## YOUR OBJECTIVE:
Transcribe the data below in full, exactly.

## DATASET RECORDS:
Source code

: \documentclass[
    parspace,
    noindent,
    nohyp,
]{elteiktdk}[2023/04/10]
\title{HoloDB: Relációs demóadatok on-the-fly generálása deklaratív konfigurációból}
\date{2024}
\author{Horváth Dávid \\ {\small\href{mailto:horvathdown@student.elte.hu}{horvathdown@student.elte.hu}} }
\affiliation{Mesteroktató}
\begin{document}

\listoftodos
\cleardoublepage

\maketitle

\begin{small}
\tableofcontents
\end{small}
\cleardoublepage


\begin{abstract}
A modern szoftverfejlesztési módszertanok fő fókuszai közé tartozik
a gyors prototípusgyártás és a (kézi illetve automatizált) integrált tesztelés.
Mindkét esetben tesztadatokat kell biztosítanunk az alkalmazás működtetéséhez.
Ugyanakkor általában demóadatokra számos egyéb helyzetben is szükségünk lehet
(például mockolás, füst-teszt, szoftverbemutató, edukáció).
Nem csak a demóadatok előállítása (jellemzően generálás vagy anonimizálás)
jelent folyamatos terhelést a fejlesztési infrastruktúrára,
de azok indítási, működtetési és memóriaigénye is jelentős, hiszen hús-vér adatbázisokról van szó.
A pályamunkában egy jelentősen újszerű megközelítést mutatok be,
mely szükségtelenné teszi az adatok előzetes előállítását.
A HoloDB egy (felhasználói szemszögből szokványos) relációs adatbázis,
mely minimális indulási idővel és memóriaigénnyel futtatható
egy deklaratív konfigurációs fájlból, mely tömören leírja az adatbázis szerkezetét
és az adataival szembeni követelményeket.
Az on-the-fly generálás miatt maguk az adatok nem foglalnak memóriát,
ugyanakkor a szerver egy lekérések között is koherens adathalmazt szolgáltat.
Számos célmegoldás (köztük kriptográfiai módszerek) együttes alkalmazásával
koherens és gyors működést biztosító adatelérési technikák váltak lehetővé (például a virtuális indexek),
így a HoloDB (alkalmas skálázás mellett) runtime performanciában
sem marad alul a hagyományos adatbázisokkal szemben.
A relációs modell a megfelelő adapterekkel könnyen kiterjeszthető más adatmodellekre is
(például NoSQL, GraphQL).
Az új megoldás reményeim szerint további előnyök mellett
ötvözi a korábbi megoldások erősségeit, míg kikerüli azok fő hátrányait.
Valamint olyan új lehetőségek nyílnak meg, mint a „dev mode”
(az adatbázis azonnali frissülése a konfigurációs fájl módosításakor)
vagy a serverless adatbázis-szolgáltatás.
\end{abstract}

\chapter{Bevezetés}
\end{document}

## SOLVED EXERCISE:
Source code

: \documentclass[
    parspace,
    noindent,
    nohyp,
]{elteiktdk}[2023/04/10]
\title{HoloDB: Relációs demóadatok on-the-fly generálása deklaratív konfigurációból}
\date{2024}
\author{Horváth Dávid \\ {\small\href{mailto:horvathdown@student.elte.hu}{horvathdown@student.elte.hu}} }
\affiliation{Mesteroktató}
\begin{document}

\listoftodos
\cleardoublepage

\maketitle

\begin{small}
\tableofcontents
\end{small}
\cleardoublepage


\begin{abstract}
A modern szoftverfejlesztési módszertanok fő fókuszai közé tartozik
a gyors prototípusgyártás és a (kézi illetve automatizált) integrált tesztelés.
Mindkét esetben tesztadatokat kell biztosítanunk az alkalmazás működtetéséhez.
Ugyanakkor általában demóadatokra számos egyéb helyzetben is szükségünk lehet
(például mockolás, füst-teszt, szoftverbemutató, edukáció).
Nem csak a demóadatok előállítása (jellemzően generálás vagy anonimizálás)
jelent folyamatos terhelést a fejlesztési infrastruktúrára,
de azok indítási, működtetési és memóriaigénye is jelentős, hiszen hús-vér adatbázisokról van szó.
A pályamunkában egy jelentősen újszerű megközelítést mutatok be,
mely szükségtelenné teszi az adatok előzetes előállítását.
A HoloDB egy (felhasználói szemszögből szokványos) relációs adatbázis,
mely minimális indulási idővel és memóriaigénnyel futtatható
egy deklaratív konfigurációs fájlból, mely tömören leírja az adatbázis szerkezetét
és az adataival szembeni követelményeket.
Az on-the-fly generálás miatt maguk az adatok nem foglalnak memóriát,
ugyanakkor a szerver egy lekérések között is koherens adathalmazt szolgáltat.
Számos célmegoldás (köztük kriptográfiai módszerek) együttes alkalmazásával
koherens és gyors működést biztosító adatelérési technikák váltak lehetővé (például a virtuális indexek),
így a HoloDB (alkalmas skálázás mellett) runtime performanciában
sem marad alul a hagyományos adatbázisokkal szemben.
A relációs modell a megfelelő adapterekkel könnyen kiterjeszthető más adatmodellekre is
(például NoSQL, GraphQL).
Az új megoldás reményeim szerint további előnyök mellett
ötvözi a korábbi megoldások erősségeit, míg kikerüli azok fő hátrányait.
Valamint olyan új lehetőségek nyílnak meg, mint a „dev mode”
(az adatbázis azonnali frissülése a konfigurációs fájl módosításakor)
vagy a serverless adatbázis-szolgáltatás.
\end{abstract}

\chapter{Bevezetés}
\end{document}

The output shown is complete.